Pour ma part, j’aimais passer du temps avec elle. J’aimais la poésie du monde qu’elle m’avait fait découvrir. J’aimais la Lila qu’elle avait faite éclore sous ses doigts experts : sauvage, accomplie et affirmée. J’aimais être avec elle tout simplement. Mais par-dessus tout, j’aimais constater l’étendue de tout ce qu’elle pourrait encore m’apprendre. Etre à ses côtés m’assurait une vie pleine. Mon corps, mon âme et mon être tout entier tressaillaient d’impatience à l’idée de découvrir de nouvelles sensations ou de nouvelles chimères. J’étais heureuse comme je ne l’avais jamais été avant. Mes journées étaient empreintes de lyrisme et de magie alors que mes nuits laissaient à mes pulsions le loisir de s’assouvir.

Comprenez-vous la nuance entre ses sentiments et les miens ? Elle est de taille, n’est-ce pas… Et évidemment, plus le temps passait, plus cette différence posait problème. Véro souhaitait que nous nous affichions, tel un couple heureux et assumé. Elle voulait que nous partagions des projets d’avenir, que nous bâtissions les fondations d’un futur commun. Elle souhaitait que j’emménageasse chez elle et que nous partions ensemble en vacances. Mais nous n’étions pas un couple. Pas à mes yeux… Et je ne souhaitais pas que nous le devenions…

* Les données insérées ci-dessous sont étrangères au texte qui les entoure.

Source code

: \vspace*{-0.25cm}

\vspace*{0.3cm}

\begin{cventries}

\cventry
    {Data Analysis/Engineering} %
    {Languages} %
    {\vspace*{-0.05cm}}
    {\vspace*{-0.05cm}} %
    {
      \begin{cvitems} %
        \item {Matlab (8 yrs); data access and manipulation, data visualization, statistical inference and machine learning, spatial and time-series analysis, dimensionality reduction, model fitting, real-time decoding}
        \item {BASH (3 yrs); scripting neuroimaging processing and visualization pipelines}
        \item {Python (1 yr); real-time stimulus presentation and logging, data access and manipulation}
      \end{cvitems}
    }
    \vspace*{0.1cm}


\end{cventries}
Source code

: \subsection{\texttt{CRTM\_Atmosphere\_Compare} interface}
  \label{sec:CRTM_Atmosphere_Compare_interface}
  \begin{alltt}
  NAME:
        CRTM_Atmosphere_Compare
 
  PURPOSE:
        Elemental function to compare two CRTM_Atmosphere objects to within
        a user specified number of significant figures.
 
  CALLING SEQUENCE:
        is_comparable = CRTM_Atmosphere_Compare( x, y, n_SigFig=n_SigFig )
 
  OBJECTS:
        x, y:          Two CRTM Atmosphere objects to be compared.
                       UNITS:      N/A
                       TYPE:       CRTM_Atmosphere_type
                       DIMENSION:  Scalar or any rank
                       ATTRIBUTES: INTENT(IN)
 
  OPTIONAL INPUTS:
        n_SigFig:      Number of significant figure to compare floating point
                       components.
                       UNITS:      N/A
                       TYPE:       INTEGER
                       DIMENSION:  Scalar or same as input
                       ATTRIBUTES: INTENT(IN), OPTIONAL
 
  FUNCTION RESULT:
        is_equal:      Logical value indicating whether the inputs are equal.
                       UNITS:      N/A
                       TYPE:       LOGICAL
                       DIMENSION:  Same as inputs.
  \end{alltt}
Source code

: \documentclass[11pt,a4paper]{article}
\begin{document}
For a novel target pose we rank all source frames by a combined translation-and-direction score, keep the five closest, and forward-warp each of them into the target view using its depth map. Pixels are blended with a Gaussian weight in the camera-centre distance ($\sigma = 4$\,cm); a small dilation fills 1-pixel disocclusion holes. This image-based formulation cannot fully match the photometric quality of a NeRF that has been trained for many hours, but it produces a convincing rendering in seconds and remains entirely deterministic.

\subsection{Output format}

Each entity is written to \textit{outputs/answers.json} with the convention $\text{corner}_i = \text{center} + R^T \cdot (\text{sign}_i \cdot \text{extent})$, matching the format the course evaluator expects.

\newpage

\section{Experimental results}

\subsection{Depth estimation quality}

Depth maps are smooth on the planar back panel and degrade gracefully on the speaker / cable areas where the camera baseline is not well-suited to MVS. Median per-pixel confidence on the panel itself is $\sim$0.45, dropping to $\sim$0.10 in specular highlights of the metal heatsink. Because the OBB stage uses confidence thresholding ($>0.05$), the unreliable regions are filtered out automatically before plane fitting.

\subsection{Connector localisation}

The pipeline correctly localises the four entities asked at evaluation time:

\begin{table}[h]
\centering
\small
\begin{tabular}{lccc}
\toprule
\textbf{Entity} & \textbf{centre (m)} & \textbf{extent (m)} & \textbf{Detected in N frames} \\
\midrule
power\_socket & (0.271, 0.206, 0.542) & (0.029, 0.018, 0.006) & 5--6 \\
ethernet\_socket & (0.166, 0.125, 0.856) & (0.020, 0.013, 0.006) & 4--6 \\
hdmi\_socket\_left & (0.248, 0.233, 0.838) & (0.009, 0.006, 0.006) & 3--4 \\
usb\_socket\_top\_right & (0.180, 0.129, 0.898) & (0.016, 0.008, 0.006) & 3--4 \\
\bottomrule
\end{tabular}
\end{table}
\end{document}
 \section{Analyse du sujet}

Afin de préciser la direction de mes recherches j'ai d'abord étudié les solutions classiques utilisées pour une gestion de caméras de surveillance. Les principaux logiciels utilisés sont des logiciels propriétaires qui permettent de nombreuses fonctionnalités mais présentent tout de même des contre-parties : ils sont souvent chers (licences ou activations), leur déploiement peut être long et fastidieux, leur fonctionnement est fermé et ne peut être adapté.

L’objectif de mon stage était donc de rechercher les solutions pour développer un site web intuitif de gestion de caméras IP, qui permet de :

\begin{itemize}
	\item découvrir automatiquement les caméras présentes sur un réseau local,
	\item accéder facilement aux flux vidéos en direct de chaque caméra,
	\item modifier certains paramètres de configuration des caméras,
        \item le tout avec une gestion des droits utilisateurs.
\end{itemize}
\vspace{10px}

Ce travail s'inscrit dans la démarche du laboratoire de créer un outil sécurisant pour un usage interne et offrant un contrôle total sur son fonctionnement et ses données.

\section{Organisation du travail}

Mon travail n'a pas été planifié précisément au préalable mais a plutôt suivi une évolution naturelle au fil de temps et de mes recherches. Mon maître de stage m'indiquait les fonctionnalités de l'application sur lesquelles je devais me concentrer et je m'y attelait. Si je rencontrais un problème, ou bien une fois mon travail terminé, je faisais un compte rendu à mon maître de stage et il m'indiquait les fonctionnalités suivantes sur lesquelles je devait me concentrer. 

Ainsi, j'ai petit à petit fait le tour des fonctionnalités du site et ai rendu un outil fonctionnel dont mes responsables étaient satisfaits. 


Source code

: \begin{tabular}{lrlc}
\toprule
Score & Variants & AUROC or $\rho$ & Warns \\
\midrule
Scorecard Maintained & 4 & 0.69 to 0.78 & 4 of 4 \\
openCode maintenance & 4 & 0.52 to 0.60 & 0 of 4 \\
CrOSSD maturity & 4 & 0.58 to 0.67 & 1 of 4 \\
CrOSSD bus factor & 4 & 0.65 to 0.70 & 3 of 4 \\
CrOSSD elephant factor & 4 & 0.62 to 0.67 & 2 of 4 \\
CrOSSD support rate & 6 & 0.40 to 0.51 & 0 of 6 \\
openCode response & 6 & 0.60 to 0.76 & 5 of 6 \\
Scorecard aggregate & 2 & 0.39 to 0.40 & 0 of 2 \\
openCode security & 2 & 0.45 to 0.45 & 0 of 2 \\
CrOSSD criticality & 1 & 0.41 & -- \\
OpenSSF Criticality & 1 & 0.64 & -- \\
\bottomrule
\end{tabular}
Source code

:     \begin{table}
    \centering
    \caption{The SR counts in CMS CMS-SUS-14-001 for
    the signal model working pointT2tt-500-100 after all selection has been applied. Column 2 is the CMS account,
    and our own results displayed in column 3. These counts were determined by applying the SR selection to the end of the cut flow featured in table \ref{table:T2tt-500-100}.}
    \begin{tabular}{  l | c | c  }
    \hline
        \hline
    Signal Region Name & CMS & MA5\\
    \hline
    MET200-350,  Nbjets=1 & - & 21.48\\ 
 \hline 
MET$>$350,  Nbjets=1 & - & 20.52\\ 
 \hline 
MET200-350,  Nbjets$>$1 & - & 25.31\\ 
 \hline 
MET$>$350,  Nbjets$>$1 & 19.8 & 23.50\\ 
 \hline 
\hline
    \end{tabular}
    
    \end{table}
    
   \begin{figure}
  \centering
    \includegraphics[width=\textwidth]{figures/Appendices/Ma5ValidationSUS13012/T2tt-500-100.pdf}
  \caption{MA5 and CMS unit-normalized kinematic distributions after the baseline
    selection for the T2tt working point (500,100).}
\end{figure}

De terribles disputes se produisirent entre nous. La force de nos engueulades n’avaient d’égal que la cruauté des mots que nous pouvions alors échanger. Les étincelles jaillissaient, fruits d’une tension électrique démesurée. Je pensais ces altercations anodines, je pensais que Véro cherchait un prétexte pour laisser éclater le surplus d’émotions qui s’accumulait en elle. Elle avait en effet cette exceptionnelle qualité de vivre chaque minute pleinement, ressentant la force de la vie, la beauté des instants et l’obsolescence de l’existence. C’était un don du ciel autant qu’une malédiction divine… Mais Véro souffrait… A cause de moi et par moi… Et je ne le compris que bien trop tard…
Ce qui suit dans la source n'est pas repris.